Most staff regulations of international organizations provide that a staff member automatically retires as soon as a certain age is reached - usually the age of 65. However, some staff regulations explicitly provide for the possibility to postpone retirement. This is merely a possibility, however, and the staff member must request and motivate this postponement (see, for example, Service Regulation 54(1) of the European Patent Organization; Staff Regulation 4.05 of the International Atomic Energy Agency and Staff Regulation 9.5 of the United Nations Educational, Scientific and Cultural Organization).

Only few staff regulations set out the grounds on which the hierarchical superior is required to approve the request, or vice versa, may reject the request. In absence of such objective guidelines, the hierarchical superior is free to decide whether or not to grant the request. As a consequence, several staff members whose pension deferral requests have been rejected, attempt to challenge this decision.

However, challenging such decisions before the ILO Administrative Tribunal (hereafter: “ILOAT”) appears to have little chance of success. The ILOAT consistently holds that a decision to retain an official beyond the normal retirement age, is an “exceptional measure” over which the executive head of an organization exercises wide discretion. Such a decision is therefore subject to only limited review by the ILOAT, which will interfere only if the decision was taken without authority, if a rule of form or procedure was breached, if it was based on a mistake of fact or of law, if an essential fact was overlooked, if a clearly mistaken conclusion was drawn from the facts, or if there was abuse of authority (Judgement No. 4254, para 3; Judgment No. 3285, para 10). As stated by the ILOAT: “To successfully impugn a discretionary decision, a complainant must demonstrate some fundamental flaw  in the decision-making process.” (Judgment No. 3317)

Some decisions to reject a pension deferral request are set aside because they are, for instance, not motivated (Judgment No. 4259); based on a confidential document (Judgment No. 4254); or constitute an act of retaliation on the part of the hierarchical superior (Judgment No. 2845). There is even case law that considers as discriminatory, the situation, in which a staff member’s application is rejected after a very strict analysis, while several other members of the same organization easily obtained a prolongment of their employment (Judgment No. 3934). In the majority of the judgments on this topic, however, the ILOAT has dismissed the complaint.
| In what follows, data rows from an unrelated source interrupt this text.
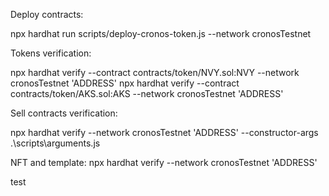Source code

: Deploy contracts:

npx hardhat run scripts/deploy-cronos-token.js --network cronosTestnet

Tokens verification:

npx hardhat verify --contract contracts/token/NVY.sol:NVY --network cronosTestnet 'ADDRESS'
npx hardhat verify --contract contracts/token/AKS.sol:AKS --network cronosTestnet 'ADDRESS'

Sell contracts verification:

npx hardhat verify --network cronosTestnet 'ADDRESS' --constructor-args .\scripts\arguments.js

NFT and template:
npx hardhat verify --network cronosTestnet 'ADDRESS'

test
It is remarkable that these judgments never question the mandatory retirement age as such, and never mention age discrimination in this regard. While age discrimination is precisely the reason why more and more national governments and companies (have to) deal with the retirement age in a more flexible way, this tendency does not yet seem to have found its way to the staff regulations of international organizations and the case law resulting from the application of these regulations. Whereas ILOAT plays (or played) a pioneering role in eradicating various forms of discrimination within international organizations, it nowadays still appears to be reluctant to judge that a mandatory retirement age – including the often inadequately regulated possibility of postponement – constitutes discrimination. And as the Tribunal’s consistent conservative approach does not encourage international organizations to review their staff regulations, it might take a long time before international civil servants will see any changing trend emerge.